A Window into Tad's World

This is the first in a weekly series of posts connecting Spielberg’s Lincoln to President Lincoln’s Cottage.

(Photo courtesy of Dreamworks)

If anyone could distract President Lincoln from the constant pressures of the Civil War, it was his son Thomas “Tad” Lincoln. Just nine years old when the Lincolns first moved into the Cottage, Tad provided his father an outlet from a world of constant bloodshed. It is difficult to imagine being president during the Civil War, but it is equally as difficult to imagine being a child in the middle of what some historians refer to as the Second American Revolution. Steven Spielberg’s Lincoln gives us a glimpse into the world that Tad created during the United States’ bloodiest conflict.

One of the most striking scenes from the movie reveals a father’s intimate relationship with his youngest son. Tad was known to ride his father’s shoulders around the White House as part of game, but in this brief yet touching scene we see Tad scramble up on his father’s back to be carried to bed. Perhaps the most remarkable thing about this scene is how mundane and routine it seems. You can imagine the very same thing happening in front of the Lincoln’s drawing room fireplace at their summer cottage.

The loss of his brother Willie was monumental to Tad. More than a brother, he lost a best friend and playmate. With his oldest brother Robert away at college, his father occupied with secession and slavery, and his mother distracted by her incredible grief from Willie’s death, the Bucktail soldiers provided Tad friendship at the Cottage. He would often head outside to drill with the soldiers on his pony. Eventually the troops, so enamored with Tad, awarded him the honorary position of “3rd Lieutenant.”
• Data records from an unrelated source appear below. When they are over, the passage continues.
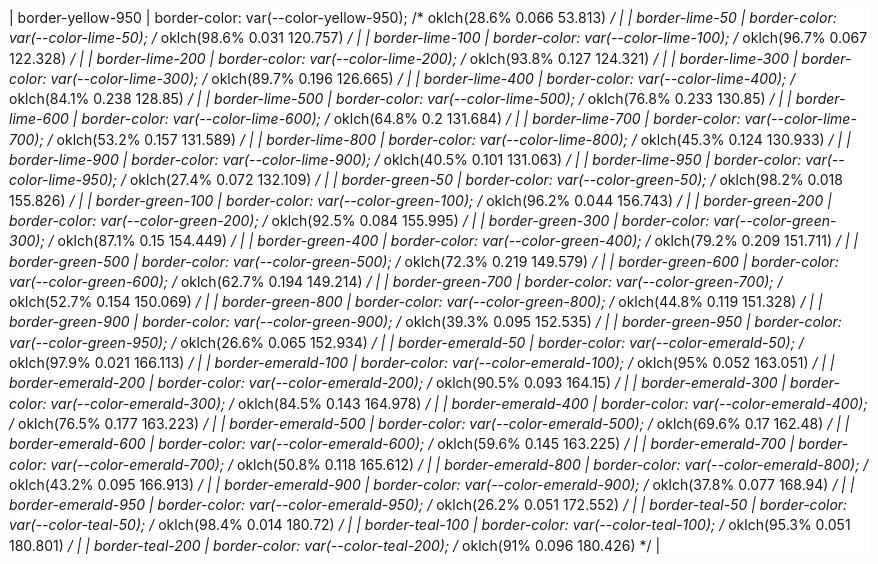 | border-yellow-950 | border-color: var(--color-yellow-950); /* oklch(28.6% 0.066 53.813) */ |
| border-lime-50 | border-color: var(--color-lime-50); /* oklch(98.6% 0.031 120.757) */ |
| border-lime-100 | border-color: var(--color-lime-100); /* oklch(96.7% 0.067 122.328) */ |
| border-lime-200 | border-color: var(--color-lime-200); /* oklch(93.8% 0.127 124.321) */ |
| border-lime-300 | border-color: var(--color-lime-300); /* oklch(89.7% 0.196 126.665) */ |
| border-lime-400 | border-color: var(--color-lime-400); /* oklch(84.1% 0.238 128.85) */ |
| border-lime-500 | border-color: var(--color-lime-500); /* oklch(76.8% 0.233 130.85) */ |
| border-lime-600 | border-color: var(--color-lime-600); /* oklch(64.8% 0.2 131.684) */ |
| border-lime-700 | border-color: var(--color-lime-700); /* oklch(53.2% 0.157 131.589) */ |
| border-lime-800 | border-color: var(--color-lime-800); /* oklch(45.3% 0.124 130.933) */ |
| border-lime-900 | border-color: var(--color-lime-900); /* oklch(40.5% 0.101 131.063) */ |
| border-lime-950 | border-color: var(--color-lime-950); /* oklch(27.4% 0.072 132.109) */ |
| border-green-50 | border-color: var(--color-green-50); /* oklch(98.2% 0.018 155.826) */ |
| border-green-100 | border-color: var(--color-green-100); /* oklch(96.2% 0.044 156.743) */ |
| border-green-200 | border-color: var(--color-green-200); /* oklch(92.5% 0.084 155.995) */ |
| border-green-300 | border-color: var(--color-green-300); /* oklch(87.1% 0.15 154.449) */ |
| border-green-400 | border-color: var(--color-green-400); /* oklch(79.2% 0.209 151.711) */ |
| border-green-500 | border-color: var(--color-green-500); /* oklch(72.3% 0.219 149.579) */ |
| border-green-600 | border-color: var(--color-green-600); /* oklch(62.7% 0.194 149.214) */ |
| border-green-700 | border-color: var(--color-green-700); /* oklch(52.7% 0.154 150.069) */ |
| border-green-800 | border-color: var(--color-green-800); /* oklch(44.8% 0.119 151.328) */ |
| border-green-900 | border-color: var(--color-green-900); /* oklch(39.3% 0.095 152.535) */ |
| border-green-950 | border-color: var(--color-green-950); /* oklch(26.6% 0.065 152.934) */ |
| border-emerald-50 | border-color: var(--color-emerald-50); /* oklch(97.9% 0.021 166.113) */ |
| border-emerald-100 | border-color: var(--color-emerald-100); /* oklch(95% 0.052 163.051) */ |
| border-emerald-200 | border-color: var(--color-emerald-200); /* oklch(90.5% 0.093 164.15) */ |
| border-emerald-300 | border-color: var(--color-emerald-300); /* oklch(84.5% 0.143 164.978) */ |
| border-emerald-400 | border-color: var(--color-emerald-400); /* oklch(76.5% 0.177 163.223) */ |
| border-emerald-500 | border-color: var(--color-emerald-500); /* oklch(69.6% 0.17 162.48) */ |
| border-emerald-600 | border-color: var(--color-emerald-600); /* oklch(59.6% 0.145 163.225) */ |
| border-emerald-700 | border-color: var(--color-emerald-700); /* oklch(50.8% 0.118 165.612) */ |
| border-emerald-800 | border-color: var(--color-emerald-800); /* oklch(43.2% 0.095 166.913) */ |
| border-emerald-900 | border-color: var(--color-emerald-900); /* oklch(37.8% 0.077 168.94) */ |
| border-emerald-950 | border-color: var(--color-emerald-950); /* oklch(26.2% 0.051 172.552) */ |
| border-teal-50 | border-color: var(--color-teal-50); /* oklch(98.4% 0.014 180.72) */ |
| border-teal-100 | border-color: var(--color-teal-100); /* oklch(95.3% 0.051 180.801) */ |
| border-teal-200 | border-color: var(--color-teal-200); /* oklch(91% 0.096 180.426) */ |
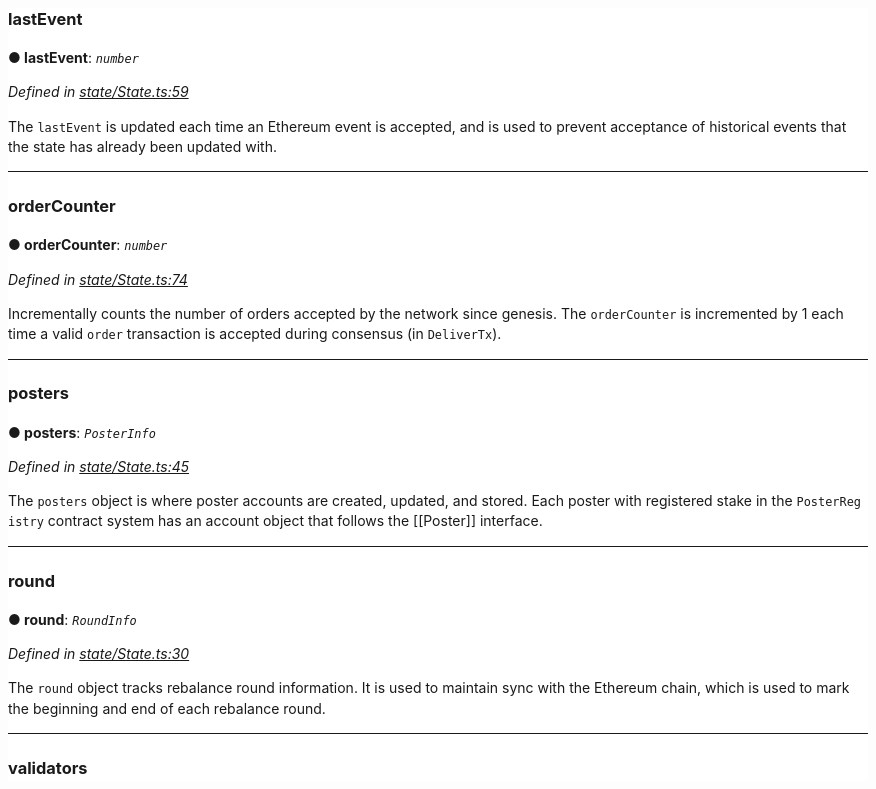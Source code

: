 ###  lastEvent

**● lastEvent**: *`number`*

*Defined in [state/State.ts:59](https://github.com/paradigmfoundation/paradigmcore/blob/f3a8acd/src/state/State.ts#L59)*

The `lastEvent` is updated each time an Ethereum event is accepted, and is used to prevent acceptance of historical events that the state has already been updated with.

___
<a id="ordercounter"></a>

###  orderCounter

**● orderCounter**: *`number`*

*Defined in [state/State.ts:74](https://github.com/paradigmfoundation/paradigmcore/blob/f3a8acd/src/state/State.ts#L74)*

Incrementally counts the number of orders accepted by the network since genesis. The `orderCounter` is incremented by 1 each time a valid `order` transaction is accepted during consensus (in `DeliverTx`).

___
<a id="posters"></a>

###  posters

**● posters**: *`PosterInfo`*

*Defined in [state/State.ts:45](https://github.com/paradigmfoundation/paradigmcore/blob/f3a8acd/src/state/State.ts#L45)*

The `posters` object is where poster accounts are created, updated, and stored. Each poster with registered stake in the `PosterRegistry` contract system has an account object that follows the \[\[Poster\]\] interface.

___
<a id="round"></a>

###  round

**● round**: *`RoundInfo`*

*Defined in [state/State.ts:30](https://github.com/paradigmfoundation/paradigmcore/blob/f3a8acd/src/state/State.ts#L30)*

The `round` object tracks rebalance round information. It is used to maintain sync with the Ethereum chain, which is used to mark the beginning and end of each rebalance round.

___
<a id="validators"></a>

###  validators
The Lincoln family kept a wide array of animals at their home in Springfield, and did not change their ways after the move to Washington. With plenty of space, the Old Soldiers’ Home featured some of the most interesting of the Lincolns’ animals. Among these curiosities were peacocks.

Pets often provide companionship and lessons in responsibility for children, but the Lincolns’ peacocks provide us a bit of a laugh. The Lincolns’ flock of peacocks resided on the Soldiers’ Home campus. To keep them flying away, the soldiers from Company K tied one end of a string to the peacock’s feet and the other to a stick. This allowed the birds the ability to roost in the nearby trees, but provided enough weight to prevent them from flying away. If you happened to arrive at the Soldiers’ Home on one particular summer night, you might have caught sight of the President of the United States of America and his Secretary of War, Edwin Stanton, climbing a tree to untangle a number of Tad’s peacocks from the cedar trees.

In Lincoln, we can imagine what it may have been like to be first-child during the Civil War. While residing at their summer home, the Lincoln family enjoyed greater privacy and more space to spend time together as they wished.